Task description
Set down exactly the first line of the entries and every line after it, through the line with "113,765.0 | Thousands | USD |".

--- Task data Enclosed Below ---

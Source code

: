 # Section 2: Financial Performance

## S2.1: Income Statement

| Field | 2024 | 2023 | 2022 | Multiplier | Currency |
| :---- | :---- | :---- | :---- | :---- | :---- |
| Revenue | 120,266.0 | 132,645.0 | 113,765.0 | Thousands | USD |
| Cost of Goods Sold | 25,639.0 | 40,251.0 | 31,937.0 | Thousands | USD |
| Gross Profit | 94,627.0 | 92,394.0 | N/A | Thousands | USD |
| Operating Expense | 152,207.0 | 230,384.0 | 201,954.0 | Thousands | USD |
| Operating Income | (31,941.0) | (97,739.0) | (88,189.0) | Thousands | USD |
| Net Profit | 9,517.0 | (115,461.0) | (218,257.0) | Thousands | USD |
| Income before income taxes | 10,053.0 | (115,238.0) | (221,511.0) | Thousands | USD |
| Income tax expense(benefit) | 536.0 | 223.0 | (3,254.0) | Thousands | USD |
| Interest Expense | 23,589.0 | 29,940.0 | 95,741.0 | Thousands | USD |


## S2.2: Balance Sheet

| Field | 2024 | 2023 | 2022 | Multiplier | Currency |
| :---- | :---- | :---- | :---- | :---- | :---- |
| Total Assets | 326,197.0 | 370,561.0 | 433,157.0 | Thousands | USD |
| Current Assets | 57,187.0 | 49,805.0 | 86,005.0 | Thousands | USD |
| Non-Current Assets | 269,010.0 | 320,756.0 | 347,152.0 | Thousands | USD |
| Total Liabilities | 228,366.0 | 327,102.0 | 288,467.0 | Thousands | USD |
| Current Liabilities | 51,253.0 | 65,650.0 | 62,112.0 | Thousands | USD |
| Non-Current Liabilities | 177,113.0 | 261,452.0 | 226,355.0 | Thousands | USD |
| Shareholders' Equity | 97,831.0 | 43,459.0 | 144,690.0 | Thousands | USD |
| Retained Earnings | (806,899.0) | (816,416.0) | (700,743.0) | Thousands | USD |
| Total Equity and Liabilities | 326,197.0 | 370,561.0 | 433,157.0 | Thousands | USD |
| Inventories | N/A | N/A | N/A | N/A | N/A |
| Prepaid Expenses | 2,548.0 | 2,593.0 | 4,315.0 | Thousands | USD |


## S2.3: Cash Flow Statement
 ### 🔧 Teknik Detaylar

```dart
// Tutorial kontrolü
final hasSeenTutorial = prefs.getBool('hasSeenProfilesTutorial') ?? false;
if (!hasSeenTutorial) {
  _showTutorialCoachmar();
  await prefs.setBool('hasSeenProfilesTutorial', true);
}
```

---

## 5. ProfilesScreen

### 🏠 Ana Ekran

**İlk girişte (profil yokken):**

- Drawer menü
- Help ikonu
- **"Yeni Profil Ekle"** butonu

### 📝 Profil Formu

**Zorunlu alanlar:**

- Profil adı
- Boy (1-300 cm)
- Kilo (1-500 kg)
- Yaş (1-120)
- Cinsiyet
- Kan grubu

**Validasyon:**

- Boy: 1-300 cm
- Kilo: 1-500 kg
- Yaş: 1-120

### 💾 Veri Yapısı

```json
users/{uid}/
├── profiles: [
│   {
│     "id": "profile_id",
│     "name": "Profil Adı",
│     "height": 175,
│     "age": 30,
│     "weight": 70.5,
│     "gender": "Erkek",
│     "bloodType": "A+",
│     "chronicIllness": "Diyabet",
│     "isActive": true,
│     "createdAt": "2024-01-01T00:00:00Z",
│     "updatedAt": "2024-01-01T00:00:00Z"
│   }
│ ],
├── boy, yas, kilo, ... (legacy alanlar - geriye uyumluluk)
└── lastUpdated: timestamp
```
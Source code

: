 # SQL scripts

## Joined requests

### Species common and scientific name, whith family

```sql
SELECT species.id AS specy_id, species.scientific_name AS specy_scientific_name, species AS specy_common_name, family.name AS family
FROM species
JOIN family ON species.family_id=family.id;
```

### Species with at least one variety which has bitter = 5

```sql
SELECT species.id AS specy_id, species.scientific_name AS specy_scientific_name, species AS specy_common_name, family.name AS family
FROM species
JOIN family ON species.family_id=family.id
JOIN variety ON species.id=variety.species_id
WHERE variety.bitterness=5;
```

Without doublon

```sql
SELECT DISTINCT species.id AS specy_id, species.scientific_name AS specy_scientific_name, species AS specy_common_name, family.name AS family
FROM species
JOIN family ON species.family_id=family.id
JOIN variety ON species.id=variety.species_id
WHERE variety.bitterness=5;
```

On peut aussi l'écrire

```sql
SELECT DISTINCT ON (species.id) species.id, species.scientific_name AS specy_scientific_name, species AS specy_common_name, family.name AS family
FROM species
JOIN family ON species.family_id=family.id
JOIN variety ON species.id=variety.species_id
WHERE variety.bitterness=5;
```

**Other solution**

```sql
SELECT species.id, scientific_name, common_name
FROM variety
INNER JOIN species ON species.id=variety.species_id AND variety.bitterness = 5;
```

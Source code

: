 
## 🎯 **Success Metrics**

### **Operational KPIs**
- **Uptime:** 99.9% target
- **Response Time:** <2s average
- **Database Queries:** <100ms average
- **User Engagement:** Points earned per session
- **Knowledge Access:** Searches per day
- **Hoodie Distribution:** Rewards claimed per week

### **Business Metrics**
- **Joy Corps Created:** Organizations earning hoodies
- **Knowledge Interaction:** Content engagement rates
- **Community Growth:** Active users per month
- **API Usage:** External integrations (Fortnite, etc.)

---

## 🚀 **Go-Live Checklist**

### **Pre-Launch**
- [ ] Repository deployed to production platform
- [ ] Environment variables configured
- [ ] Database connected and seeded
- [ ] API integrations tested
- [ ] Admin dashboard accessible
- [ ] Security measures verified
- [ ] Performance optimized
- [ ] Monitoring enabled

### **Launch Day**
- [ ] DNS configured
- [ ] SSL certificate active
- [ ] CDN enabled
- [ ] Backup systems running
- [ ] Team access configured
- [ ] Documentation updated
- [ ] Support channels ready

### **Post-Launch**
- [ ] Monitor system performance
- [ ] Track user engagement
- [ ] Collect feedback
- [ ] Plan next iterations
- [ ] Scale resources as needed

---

--- End of Enclosed Task data ---

Reply to the task
Source code

: # Section 2: Financial Performance

## S2.1: Income Statement

| Field | 2024 | 2023 | 2022 | Multiplier | Currency |
| :---- | :---- | :---- | :---- | :---- | :---- |
| Revenue | 120,266.0 | 132,645.0 | 113,765.0 | Thousands | USD |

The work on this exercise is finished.